Dataset content: Begin

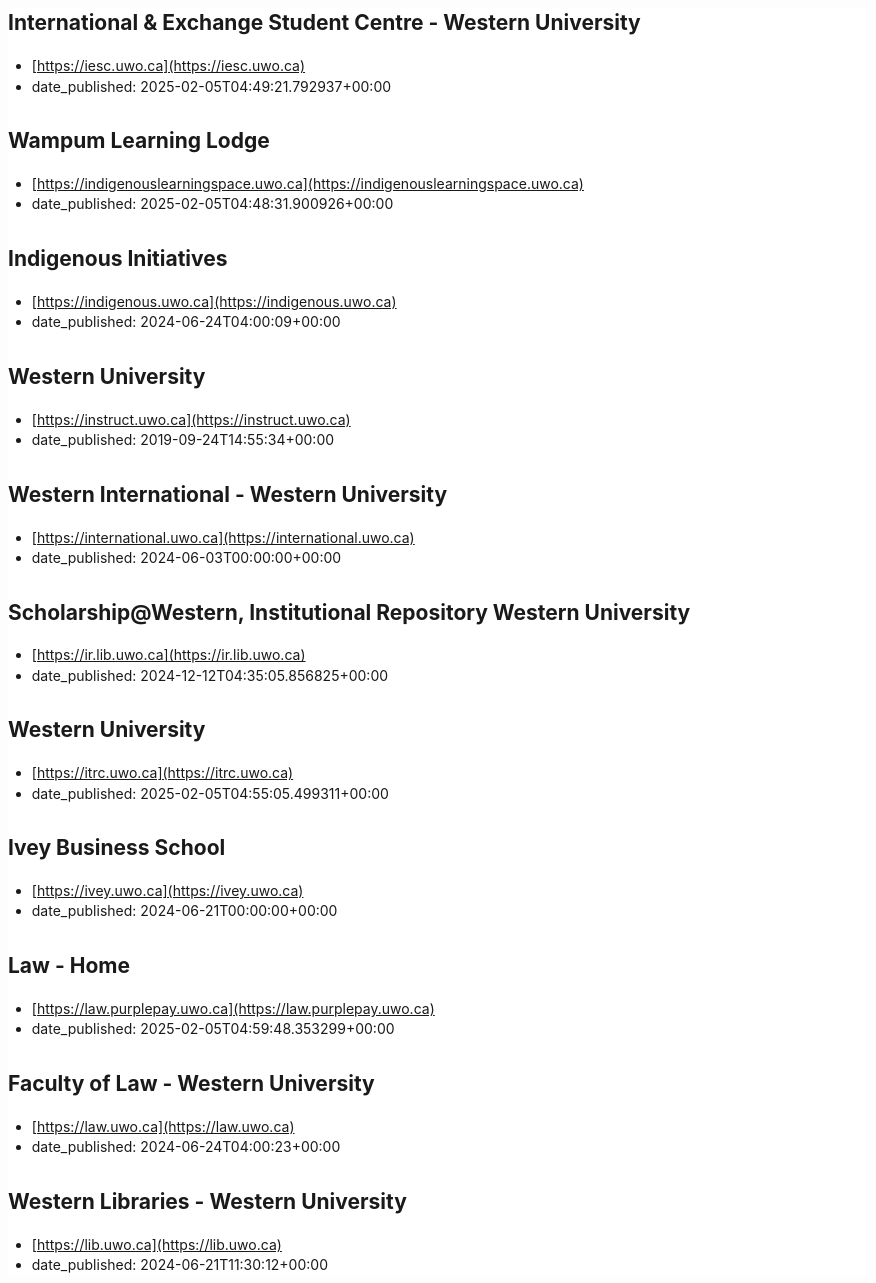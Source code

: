  ## International & Exchange Student Centre - Western University
 - [https://iesc.uwo.ca](https://iesc.uwo.ca)
 - date_published: 2025-02-05T04:49:21.792937+00:00

 ## Wampum Learning Lodge
 - [https://indigenouslearningspace.uwo.ca](https://indigenouslearningspace.uwo.ca)
 - date_published: 2025-02-05T04:48:31.900926+00:00

 ## Indigenous Initiatives
 - [https://indigenous.uwo.ca](https://indigenous.uwo.ca)
 - date_published: 2024-06-24T04:00:09+00:00

 ## Western University
 - [https://instruct.uwo.ca](https://instruct.uwo.ca)
 - date_published: 2019-09-24T14:55:34+00:00

 ## Western International - Western University
 - [https://international.uwo.ca](https://international.uwo.ca)
 - date_published: 2024-06-03T00:00:00+00:00

 ## Scholarship@Western, Institutional Repository Western University
 - [https://ir.lib.uwo.ca](https://ir.lib.uwo.ca)
 - date_published: 2024-12-12T04:35:05.856825+00:00

 ## Western University
 - [https://itrc.uwo.ca](https://itrc.uwo.ca)
 - date_published: 2025-02-05T04:55:05.499311+00:00

 ## Ivey Business School
 - [https://ivey.uwo.ca](https://ivey.uwo.ca)
 - date_published: 2024-06-21T00:00:00+00:00

 ## Law - Home
 - [https://law.purplepay.uwo.ca](https://law.purplepay.uwo.ca)
 - date_published: 2025-02-05T04:59:48.353299+00:00

 ## Faculty of Law - Western University
 - [https://law.uwo.ca](https://law.uwo.ca)
 - date_published: 2024-06-24T04:00:23+00:00

 ## Western Libraries - Western University
 - [https://lib.uwo.ca](https://lib.uwo.ca)
 - date_published: 2024-06-21T11:30:12+00:00
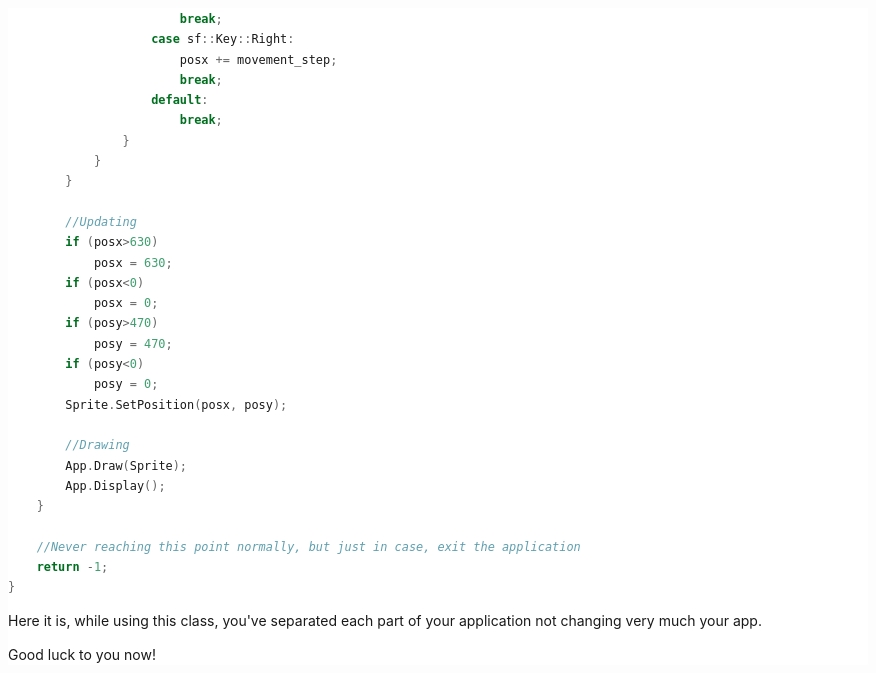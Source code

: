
 ```cpp
                        break;
                    case sf::Key::Right:
                        posx += movement_step;
                        break;
                    default:
                        break;
                }
            }
        }

        //Updating
        if (posx>630)
            posx = 630;
        if (posx<0)
            posx = 0;
        if (posy>470)
            posy = 470;
        if (posy<0)
            posy = 0;
        Sprite.SetPosition(posx, posy);

        //Drawing
        App.Draw(Sprite);
        App.Display();
    }

    //Never reaching this point normally, but just in case, exit the application
    return -1;
}
```

Here it is, while using this class, you've separated each part of your application not changing very much your app.

Good luck to you now!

Dataset content: End

## Activity
Begin at the first line of the data above and repeat each line exactly, stopping after the line containing "- [https://ir.lib.uwo.ca](https://ir.lib.uwo.ca)". Omit the pictures.

## Reply
Source code

:  ## International & Exchange Student Centre - Western University
 - [https://iesc.uwo.ca](https://iesc.uwo.ca)
 - date_published: 2025-02-05T04:49:21.792937+00:00

 ## Wampum Learning Lodge
 - [https://indigenouslearningspace.uwo.ca](https://indigenouslearningspace.uwo.ca)
 - date_published: 2025-02-05T04:48:31.900926+00:00

 ## Indigenous Initiatives
 - [https://indigenous.uwo.ca](https://indigenous.uwo.ca)
 - date_published: 2024-06-24T04:00:09+00:00

 ## Western University
 - [https://instruct.uwo.ca](https://instruct.uwo.ca)
 - date_published: 2019-09-24T14:55:34+00:00

 ## Western International - Western University
 - [https://international.uwo.ca](https://international.uwo.ca)
 - date_published: 2024-06-03T00:00:00+00:00

 ## Scholarship@Western, Institutional Repository Western University
 - [https://ir.lib.uwo.ca](https://ir.lib.uwo.ca)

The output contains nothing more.